There are growing calls to amend SA’s pension fund regulation to enable more investment in infrastructure. But not everybody is on the same page ... yet. 

Finance minister Tito Mboweni was supposed to make an announcement about where South African retirement funds can invest in his emergency budget speech in June – but it was pulled at the last minute.

“There’s something that disappeared from the speech,” Mboweni said during the media briefing after the public announcement. “What happened to Regulation 28?” he asked an aide.

Mboweni said that the Regulation 28 announcement was still in his speech the night before. Talking to his fellow treasurers, he said from the podium: “You made me memorise it, it’s so unfair.” 

“We decided we would ease it in properly,” a clearly uncomfortable Dondo Mogajane, Director General at National Treasury, said, before abruptly changing the topic.

A couple of weeks later, the head of the ANC’s economic transformation committee, Enoch Godongwana, let the cat out the bag. He announced on Friday that the ruling party has had talks with the country’s top 20 pension funds, including the Public Investment Corporation. 

These talks were on the back of an ANC proposal, which leaked in mid-May, to amend Regulation 28 of the Pension funds Act to allow for greater investment in public infrastructure spending. 

Regulation 28 limits the extent to which retirement funds may invest in particular asset classes. The aim of this regulation is to “ensure that the savings South Africans contribute towards their retirement is invested in a prudent manner that not only protects the retirement fund member but is channelled in ways that achieve economic development and growth”. 

Currently, the regulations limit the underlying portfolios of RAs and Regulation 28-compliant unit trusts to exposures of 75% in equities, whether in South Africa or abroad, 25% in local or international property, 25% in foreign investments, excluding Africa, and 5% in Africa (outside South Africa) of the total capital invested.  

In addition, up to 10% of total funds may be invested in hedge funds or private equity. Combined exposure to both asset classes is limited to 15% in total. Retirement funds can also invest up to 10% of their assets directly into unlisted equities, rather than making the investment via a private equity fund. There is also a provision for investment in unlisted property, whether by holding properties directly or by investing in various pooled structures. And commodities are recognised as a separate asset class; subject to a 10% limit of total fund investments. 

There is no specific provision for infrastructure.

Globally and in South Africa, there is debate over whether infrastructure should be seen as a single asset class. This is because it is not clear whether it has a unique set of risk-return characteristics that makes it conceptually coherent, or whether traditional asset classes like debt, listed equity and private equity are the “real” asset classes and infrastructure a subcategory of each of those.

Speaking at a virtual media briefing on Friday, Godongwana said the ANC is not proposing that the state implements a policy of prescribed assets but that the party wants to relook Regulation 28. “If properly packaged there is no reason why pension funds should not invest in infrastructure directly instead of using third-parties in the form of asset managers.”

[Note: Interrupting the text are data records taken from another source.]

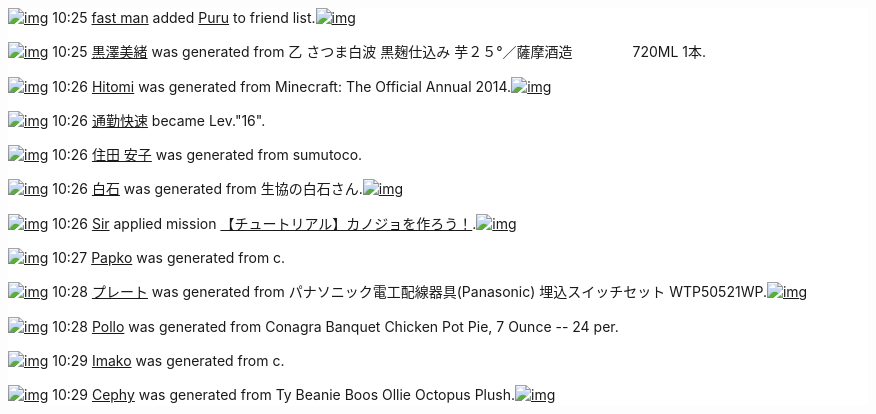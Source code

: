 [![img](http://kacdn02.appspot.com/5662226648137728/b70b.jpg)](http://www.barcodekanojo.com/user/426776/fast%20man) 10:25 [fast man](http://www.barcodekanojo.com/user/426776/fast%20man) added [Puru](http://www.barcodekanojo.com/kanojo/2584950/Puru) to friend list.[![img](http://kacdn02.appspot.com/5174090998480896/2426.png)](http://www.barcodekanojo.com/kanojo/2584950/Puru)

[![img](http://kacdn01.appspot.com/5407430934528000/7a980.png)](http://www.barcodekanojo.com/kanojo/2709700/%E9%BB%92%E6%BE%A4%E7%BE%8E%E7%B7%92) 10:25 [黒澤美緒](http://www.barcodekanojo.com/kanojo/2709700/%E9%BB%92%E6%BE%A4%E7%BE%8E%E7%B7%92) was generated from 乙 さつま白波 黒麹仕込み 芋２５°／薩摩酒造　　　　 720ML 1本.

[![img](http://kacdn05.appspot.com/4572370643714048/f530.png)](http://www.barcodekanojo.com/kanojo/2709701/Hitomi) 10:26 [Hitomi](http://www.barcodekanojo.com/kanojo/2709701/Hitomi) was generated from Minecraft: The Official Annual 2014.[![img](http://kacdn02.appspot.com/6196160876249088/643c.jpg)](http://www.barcodekanojo.com/product_images/barcode/5236938/1388021121/Minecraft%3A%20The%20Official%20Annual%202014.jpg)

[![img](http://img18.imageshack.us/img18/7742/nt8r.jpg)](http://www.barcodekanojo.com/user/413715/%E9%80%9A%E5%8B%A4%E5%BF%AB%E9%80%9F) 10:26 [通勤快速](http://www.barcodekanojo.com/user/413715/%E9%80%9A%E5%8B%A4%E5%BF%AB%E9%80%9F) became Lev."16".

[![img](http://kacdn05.appspot.com/6289953298317312/8792.png)](http://www.barcodekanojo.com/kanojo/2709702/%E4%BD%8F%E7%94%B0%20%E5%AE%89%E5%AD%90) 10:26 [住田 安子](http://www.barcodekanojo.com/kanojo/2709702/%E4%BD%8F%E7%94%B0%20%E5%AE%89%E5%AD%90) was generated from sumutoco.

[![img](http://img38.imageshack.us/img38/8876/kz0o.png)](http://www.barcodekanojo.com/kanojo/2709703/%E7%99%BD%E7%9F%B3) 10:26 [白石](http://www.barcodekanojo.com/kanojo/2709703/%E7%99%BD%E7%9F%B3) was generated from 生協の白石さん.[![img](http://kacdn03.appspot.com/6646657580007424/abef.jpg)](http://www.barcodekanojo.com/product_images/barcode/5236940/1388021160/%E7%94%9F%E5%8D%94%E3%81%AE%E7%99%BD%E7%9F%B3%E3%81%95%E3%82%93.jpg)

[![img](http://kacdn03.appspot.com/6621585976852480/7dbd1.jpg)](http://www.barcodekanojo.com/user/428098/Sir) 10:26 [Sir](http://www.barcodekanojo.com/user/428098/Sir) applied mission [【チュートリアル】カノジョを作ろう！](http://www.barcodekanojo.com/kanojo/2709674/.5).[![img](http://kacdn04.appspot.com/5758361169559552/d033.png)](http://www.barcodekanojo.com/kanojo/2709674/.5)

[![img](http://kacdn01.appspot.com/4897153923153920/0ad4.png)](http://www.barcodekanojo.com/kanojo/2709704/Papko) 10:27 [Papko](http://www.barcodekanojo.com/kanojo/2709704/Papko) was generated from c.

[![img](http://kacdn05.appspot.com/5927044667932672/174a.png)](http://www.barcodekanojo.com/kanojo/2709705/%E3%83%97%E3%83%AC%E3%83%BC%E3%83%88) 10:28 [プレート](http://www.barcodekanojo.com/kanojo/2709705/%E3%83%97%E3%83%AC%E3%83%BC%E3%83%88) was generated from パナソニック電工配線器具(Panasonic) 埋込スイッチセット WTP50521WP.[![img](http://kacdn02.appspot.com/6003265841922048/50ae.jpg)](http://www.barcodekanojo.com/product_images/barcode/5236942/1388021225/50x50x,PE3,P83,P91,PE3,P83,P8A,PE3,P82,PBD,PE3,P83,P8B,PE3,P83,P83,PE3,P82,PAF,PE9,P9B,PBB,PE5,PB7,PA5,PE9,P85,P8D,PE7,PB7,P9A,PE5,P99,PA8,PE5,P85,PB7,P28Panasonic,P29,P20,PE5,P9F,P8B,PE8,PBE,PBC,PE3,P82,PB9,PE3,P82,PA4,PE3,P83,P83,PE3,P83,P81,PE3,P82,PBB,PE3,P83,P83,PE3,P83,P88,P20WTP50521WP.jpg,qw=88,ah=88.pagespeed.ic.UK50lpqWon.jpg)

[![img](http://kacdn02.appspot.com/5535568599449600/ea46.png)](http://www.barcodekanojo.com/kanojo/2709706/Pollo) 10:28 [Pollo](http://www.barcodekanojo.com/kanojo/2709706/Pollo) was generated from Conagra Banquet Chicken Pot Pie, 7 Ounce -- 24 per.

[![img](http://kacdn01.appspot.com/5086610030854144/1c78.png)](http://www.barcodekanojo.com/kanojo/2709707/Imako) 10:29 [Imako](http://www.barcodekanojo.com/kanojo/2709707/Imako) was generated from c.

[![img](http://kacdn05.appspot.com/6311796965113856/6904.png)](http://www.barcodekanojo.com/kanojo/2709708/Cephy) 10:29 [Cephy](http://www.barcodekanojo.com/kanojo/2709708/Cephy) was generated from Ty Beanie Boos Ollie Octopus Plush.[![img](http://kacdn05.appspot.com/4857571504553984/4aca.jpg)](http://www.barcodekanojo.com/product_images/barcode/5236945/1388021312/Ty%20Beanie%20Boos%20Ollie%20Octopus%20Plush.jpg)
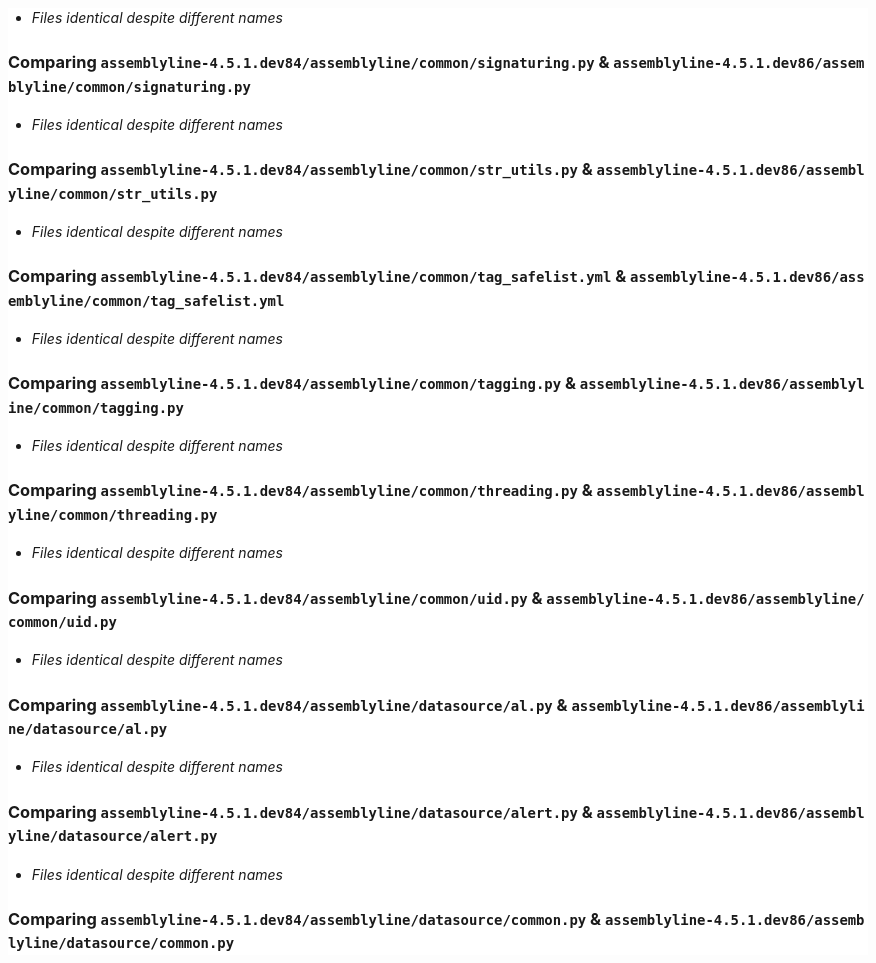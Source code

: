 * *Files identical despite different names*

### Comparing `assemblyline-4.5.1.dev84/assemblyline/common/signaturing.py` & `assemblyline-4.5.1.dev86/assemblyline/common/signaturing.py`

 * *Files identical despite different names*

### Comparing `assemblyline-4.5.1.dev84/assemblyline/common/str_utils.py` & `assemblyline-4.5.1.dev86/assemblyline/common/str_utils.py`

 * *Files identical despite different names*

### Comparing `assemblyline-4.5.1.dev84/assemblyline/common/tag_safelist.yml` & `assemblyline-4.5.1.dev86/assemblyline/common/tag_safelist.yml`

 * *Files identical despite different names*

### Comparing `assemblyline-4.5.1.dev84/assemblyline/common/tagging.py` & `assemblyline-4.5.1.dev86/assemblyline/common/tagging.py`

 * *Files identical despite different names*

### Comparing `assemblyline-4.5.1.dev84/assemblyline/common/threading.py` & `assemblyline-4.5.1.dev86/assemblyline/common/threading.py`

 * *Files identical despite different names*

### Comparing `assemblyline-4.5.1.dev84/assemblyline/common/uid.py` & `assemblyline-4.5.1.dev86/assemblyline/common/uid.py`

 * *Files identical despite different names*

### Comparing `assemblyline-4.5.1.dev84/assemblyline/datasource/al.py` & `assemblyline-4.5.1.dev86/assemblyline/datasource/al.py`

 * *Files identical despite different names*

### Comparing `assemblyline-4.5.1.dev84/assemblyline/datasource/alert.py` & `assemblyline-4.5.1.dev86/assemblyline/datasource/alert.py`

 * *Files identical despite different names*

### Comparing `assemblyline-4.5.1.dev84/assemblyline/datasource/common.py` & `assemblyline-4.5.1.dev86/assemblyline/datasource/common.py`
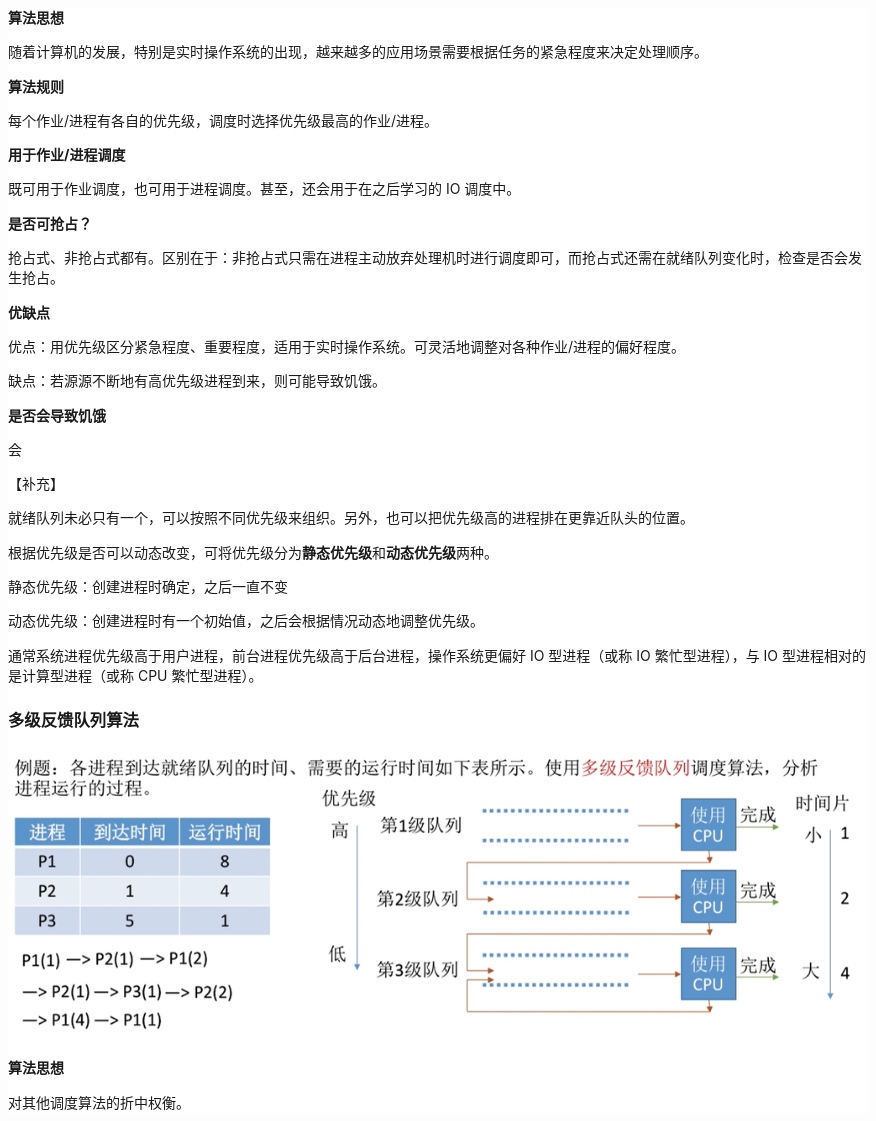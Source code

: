 **算法思想**

随着计算机的发展，特别是实时操作系统的出现，越来越多的应用场景需要根据任务的紧急程度来决定处理顺序。

**算法规则**

每个作业/进程有各自的优先级，调度时选择优先级最高的作业/进程。

**用于作业/进程调度**

既可用于作业调度，也可用于进程调度。甚至，还会用于在之后学习的 IO 调度中。

**是否可抢占？**

抢占式、非抢占式都有。区别在于：非抢占式只需在进程主动放弃处理机时进行调度即可，而抢占式还需在就绪队列变化时，检查是否会发生抢占。

**优缺点**

优点：用优先级区分紧急程度、重要程度，适用于实时操作系统。可灵活地调整对各种作业/进程的偏好程度。

缺点：若源源不断地有高优先级进程到来，则可能导致饥饿。

**是否会导致饥饿**

会

【补充】

就绪队列未必只有一个，可以按照不同优先级来组织。另外，也可以把优先级高的进程排在更靠近队头的位置。

根据优先级是否可以动态改变，可将优先级分为**静态优先级**和**动态优先级**两种。

静态优先级：创建进程时确定，之后一直不变

动态优先级：创建进程时有一个初始值，之后会根据情况动态地调整优先级。

通常系统进程优先级高于用户进程，前台进程优先级高于后台进程，操作系统更偏好 IO 型进程（或称 IO 繁忙型进程），与 IO 型进程相对的是计算型进程（或称 CPU 繁忙型进程）。

### 多级反馈队列算法

![例题](OS/image-20220517210211985.png)

**算法思想**

对其他调度算法的折中权衡。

He said that the proposal will be an incentive for trustees to “make appropriate decisions” with regard to risk and returns on their investments. 

Godongwana told Business Maverick that the discussions are contributing to the bigger debate of getting the South African economy off its knees. 

“We are trying to find a solution to that problem,” he says, adding that there are still many points of view around Regulation 28 on the table. “Nothing has been firmed up yet and we are still open for discussion.”

Gondwana says as things stand the regulation provides for an investment of up to a maximum of 10% in infrastructure-type developments, yet the uptake has only been around 3%. “So something is definitely wrong, and we need to know what it is so we can sort it out. 

“We are looking at infrastructure projects and service lines across the board, whether a PPP-blend, self-funded or social infrastructure sponsored by the national budget, but we are looking at what is commercially viable,” he adds. 

He says that the party’s policy paper is deliberately non-prescriptive as it does not want to pre-empt the process, or congest it with ideology.

The party is also in talks with Batseta  –  Council of Retirement Funds of SA, the professional body that represents the trustees and principal officers of local retirement funds. 

Batseta’s Anne-Marie D’Altron says pension funds are already invested in infrastructure, so it is nothing new to them, but the issue is the limited availability of bankable projects that meet the criteria.  

“It seems that the Investment Infrastructure Office is trying to resolve that and bring those proposals to the table,” she says. 

Accelerating the development of new infrastructure projects is front and centre of the government’s effort to kickstart SA’s moribund economy. And it is painfully clear that someone other than the government will need to finance those projects that are commercially bankable. 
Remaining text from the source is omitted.